さらに、社内で本技術を二人三脚で進めている他部門。
そのトップも交代。これまたすごーく慎重で有名な方。
なんと!長年一緒にやってきた他部門の担当者は営業職に異動してしまいました。
おいおい。どーすんねん。
会社の上層部という雲の上の人々の何気ない『駒の異動』が、
技術の大事な部分をぶった切ってきます。
平気で。
潰したいんかな?と思うくらい。
執念と怨念で乗り切った実験ラッシュ
億単位の予算がかかったこのプロジェクト。
とはいえ、企業のお財布担当者も、技術担当をする我々もアホではない。
一気にドン!と使うのではなく、
開発をいくつかのステージに刻んで、その度に一定の額を投資してもらっています。
ちなみに、我が部署が負担する予算は全体の1/3。
ステージは全て完了し、昨年度に支払いも完了しています。
本年度、残り2/3を他部門に負担してもらうことになっていました。
しかーし、
他部門の上席が変わったことで大いに渋られました。
同じ会社なのにフォーマットもハンコの位置や数も変わる――縦割り組織の壁は本当に高いのです。

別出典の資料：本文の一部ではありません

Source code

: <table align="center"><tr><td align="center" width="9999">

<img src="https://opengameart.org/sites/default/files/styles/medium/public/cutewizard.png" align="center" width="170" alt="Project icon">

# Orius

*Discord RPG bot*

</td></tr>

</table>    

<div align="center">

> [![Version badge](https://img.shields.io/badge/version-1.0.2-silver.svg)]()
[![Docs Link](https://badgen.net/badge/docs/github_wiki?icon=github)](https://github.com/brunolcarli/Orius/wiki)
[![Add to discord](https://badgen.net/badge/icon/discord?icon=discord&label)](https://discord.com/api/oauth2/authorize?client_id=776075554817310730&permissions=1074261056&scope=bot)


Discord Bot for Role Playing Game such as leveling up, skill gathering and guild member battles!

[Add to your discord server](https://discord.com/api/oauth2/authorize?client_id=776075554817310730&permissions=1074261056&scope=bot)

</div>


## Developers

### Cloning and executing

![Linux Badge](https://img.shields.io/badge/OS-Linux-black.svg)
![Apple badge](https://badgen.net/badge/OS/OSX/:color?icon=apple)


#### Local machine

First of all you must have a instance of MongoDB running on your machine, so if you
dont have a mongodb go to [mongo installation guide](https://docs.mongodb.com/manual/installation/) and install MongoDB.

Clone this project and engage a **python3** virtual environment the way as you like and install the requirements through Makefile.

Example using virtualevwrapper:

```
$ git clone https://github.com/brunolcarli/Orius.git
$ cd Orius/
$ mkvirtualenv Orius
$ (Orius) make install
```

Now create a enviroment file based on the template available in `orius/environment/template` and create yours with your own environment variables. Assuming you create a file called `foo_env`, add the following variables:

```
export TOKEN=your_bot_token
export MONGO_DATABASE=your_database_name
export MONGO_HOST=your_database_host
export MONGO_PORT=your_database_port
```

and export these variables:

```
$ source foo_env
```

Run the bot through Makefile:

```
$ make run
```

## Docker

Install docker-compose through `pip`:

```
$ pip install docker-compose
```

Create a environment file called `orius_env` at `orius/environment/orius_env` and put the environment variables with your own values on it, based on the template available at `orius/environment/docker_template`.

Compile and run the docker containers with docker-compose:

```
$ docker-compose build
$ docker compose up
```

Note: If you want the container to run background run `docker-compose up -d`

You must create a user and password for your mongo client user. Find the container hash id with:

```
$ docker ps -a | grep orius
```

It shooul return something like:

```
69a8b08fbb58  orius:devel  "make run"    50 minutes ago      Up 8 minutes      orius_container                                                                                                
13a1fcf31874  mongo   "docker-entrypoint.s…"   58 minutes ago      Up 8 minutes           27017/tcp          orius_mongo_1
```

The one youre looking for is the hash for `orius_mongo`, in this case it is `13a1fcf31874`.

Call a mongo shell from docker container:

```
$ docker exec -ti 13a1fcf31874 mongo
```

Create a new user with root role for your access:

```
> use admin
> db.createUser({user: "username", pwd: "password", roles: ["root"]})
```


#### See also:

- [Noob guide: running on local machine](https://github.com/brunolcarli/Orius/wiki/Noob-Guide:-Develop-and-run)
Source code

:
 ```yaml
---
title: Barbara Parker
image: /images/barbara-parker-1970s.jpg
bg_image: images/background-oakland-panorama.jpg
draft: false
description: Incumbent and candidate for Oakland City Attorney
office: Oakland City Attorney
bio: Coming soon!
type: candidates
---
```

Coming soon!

「あのデータも」「この試験も」「もっと確認を」と要求され、
結果、
全てやることに。
努力や根性の域ではなく、もはや執念と怨念で、6〜8月にかけて恐ろしく多くの実験を組み、オーダーされたシミュレーションをすべて完成させました。
そのかいあって、ようやく予算が下りました。
「うぉーーやったー!」
とかの歓喜なんてございません。
社内チャットの文面は冷静です。
一昨日、お支払いが終了しました。以上。
ドラマのように拍手が湧くでもなく、社内ではそれだけで終わるのが現実です。
予算は何とかなった。
後は技術を作り上げるだけ。
残るは“微弱だが再現性のある”違和感
さて、冒頭の続きに戻ります。
我々が見つけた違和感は、確かに軽微でした。
毎日データを見ていれば気づく程度で、40回に3回くらいの頻度でごく微弱に出る。
ただし、完全に無視できるものではなく、
根本的な原因が設計にある可能性が高い――そう判断しました。
そして、一緒に研究している他社が、
重大な見落とし
だと言い切ってきました。
うん。逃げたい。
もう、嫌や。
なんでこんなプレッシャーがいっぱいかかることばかり起こるんや。
給与もヒラの分しかもらってないぞ。
「逃げますか?どうしますか?」と脳内に選択肢が現れます。
今、AIやプログラミングと独自の専門性をミックスした研究をしています。おそらく、転職市場に行けば喜ばれる技術キャリアだと予想します。
逃げるか?
普段RPGをしない私でも、選択肢ははっきりしています。
➡ 逃げる。
➡ 逃げずに戦う。
逃げたいけど・・世界陸上の100m並みの最速で逃げて、
他の業界や全然違う所に転職したい!とも思います。
ちゃーんとチラつきます。
でも、
逃げません。
これまでに数えきれない嫌なことを経験してきたからです。もっと嫌なことゴマンとあったわ。
踏ん張ってやり遂げる。
それが私の選択。合っているかどうかなんて知らん。
続きます!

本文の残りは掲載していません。